=== PROBLEM DETAILS ===
Copy out each line of the data below in which the string "design" appears.
BEGIN GIVEN RECORDS
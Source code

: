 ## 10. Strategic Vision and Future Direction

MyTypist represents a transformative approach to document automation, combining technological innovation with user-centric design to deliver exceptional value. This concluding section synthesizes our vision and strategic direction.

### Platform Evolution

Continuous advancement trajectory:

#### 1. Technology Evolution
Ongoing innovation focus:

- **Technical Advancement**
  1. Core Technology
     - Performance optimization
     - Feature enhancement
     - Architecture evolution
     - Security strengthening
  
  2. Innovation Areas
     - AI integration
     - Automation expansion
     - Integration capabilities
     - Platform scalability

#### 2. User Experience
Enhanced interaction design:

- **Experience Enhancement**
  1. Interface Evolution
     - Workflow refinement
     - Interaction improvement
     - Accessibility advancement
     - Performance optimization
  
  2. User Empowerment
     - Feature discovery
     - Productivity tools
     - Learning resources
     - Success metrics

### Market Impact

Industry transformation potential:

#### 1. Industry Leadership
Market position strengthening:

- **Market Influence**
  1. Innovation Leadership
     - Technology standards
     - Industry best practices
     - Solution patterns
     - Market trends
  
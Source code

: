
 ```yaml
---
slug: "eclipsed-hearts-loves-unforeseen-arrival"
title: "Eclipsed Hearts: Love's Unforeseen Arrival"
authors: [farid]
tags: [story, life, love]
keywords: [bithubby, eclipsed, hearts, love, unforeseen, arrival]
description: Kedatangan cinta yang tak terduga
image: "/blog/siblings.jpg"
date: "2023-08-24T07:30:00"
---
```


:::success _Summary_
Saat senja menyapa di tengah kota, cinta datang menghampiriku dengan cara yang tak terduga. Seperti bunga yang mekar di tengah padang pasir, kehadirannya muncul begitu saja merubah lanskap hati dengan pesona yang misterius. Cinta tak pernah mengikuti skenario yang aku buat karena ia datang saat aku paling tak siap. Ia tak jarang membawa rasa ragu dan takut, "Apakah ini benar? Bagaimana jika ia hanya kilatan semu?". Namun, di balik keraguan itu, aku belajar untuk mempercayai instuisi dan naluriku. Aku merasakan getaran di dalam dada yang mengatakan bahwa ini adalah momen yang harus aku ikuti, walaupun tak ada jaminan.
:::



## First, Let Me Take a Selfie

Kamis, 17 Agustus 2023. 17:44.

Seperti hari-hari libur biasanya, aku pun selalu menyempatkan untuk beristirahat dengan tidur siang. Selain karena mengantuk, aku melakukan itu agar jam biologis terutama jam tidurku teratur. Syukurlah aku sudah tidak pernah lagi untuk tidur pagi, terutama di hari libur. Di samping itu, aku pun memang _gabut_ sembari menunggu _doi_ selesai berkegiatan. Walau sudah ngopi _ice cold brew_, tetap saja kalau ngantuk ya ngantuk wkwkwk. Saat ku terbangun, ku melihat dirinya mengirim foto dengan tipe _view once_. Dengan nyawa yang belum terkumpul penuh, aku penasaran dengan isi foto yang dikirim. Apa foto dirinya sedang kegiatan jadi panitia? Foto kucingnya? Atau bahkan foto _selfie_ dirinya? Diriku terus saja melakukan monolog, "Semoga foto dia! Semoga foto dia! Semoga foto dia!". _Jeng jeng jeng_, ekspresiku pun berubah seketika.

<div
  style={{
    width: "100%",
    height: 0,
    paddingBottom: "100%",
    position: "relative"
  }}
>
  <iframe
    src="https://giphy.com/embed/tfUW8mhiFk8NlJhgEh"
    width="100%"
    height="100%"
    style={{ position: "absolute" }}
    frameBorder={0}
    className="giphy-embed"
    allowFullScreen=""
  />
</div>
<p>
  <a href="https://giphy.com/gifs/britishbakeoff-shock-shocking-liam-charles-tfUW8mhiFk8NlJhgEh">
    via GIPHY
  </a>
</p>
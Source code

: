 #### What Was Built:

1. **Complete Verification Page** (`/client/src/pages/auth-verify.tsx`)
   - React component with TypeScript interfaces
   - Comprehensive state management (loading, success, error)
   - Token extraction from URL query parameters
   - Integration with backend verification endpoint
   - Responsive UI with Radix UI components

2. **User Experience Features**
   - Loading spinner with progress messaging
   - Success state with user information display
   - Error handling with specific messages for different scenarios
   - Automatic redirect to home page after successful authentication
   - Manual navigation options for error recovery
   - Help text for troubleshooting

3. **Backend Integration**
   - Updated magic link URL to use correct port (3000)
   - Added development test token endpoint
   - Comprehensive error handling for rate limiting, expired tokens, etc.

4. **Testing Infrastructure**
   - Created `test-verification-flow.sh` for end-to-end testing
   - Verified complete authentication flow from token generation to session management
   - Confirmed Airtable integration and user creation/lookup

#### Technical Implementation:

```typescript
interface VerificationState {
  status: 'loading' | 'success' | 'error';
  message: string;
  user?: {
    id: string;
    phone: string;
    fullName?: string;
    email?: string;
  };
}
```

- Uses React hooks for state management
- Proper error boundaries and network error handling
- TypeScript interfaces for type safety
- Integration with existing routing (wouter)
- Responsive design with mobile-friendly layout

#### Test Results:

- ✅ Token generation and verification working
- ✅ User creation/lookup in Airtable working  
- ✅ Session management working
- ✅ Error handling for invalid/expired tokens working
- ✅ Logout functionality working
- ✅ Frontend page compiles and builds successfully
END GIVEN RECORDS
=== RESPONSE TO THE TASK ===
MyTypist represents a transformative approach to document automation, combining technological innovation with user-centric design to deliver exceptional value. This concluding section synthesizes our vision and strategic direction.
Enhanced interaction design:
- Responsive design with mobile-friendly layout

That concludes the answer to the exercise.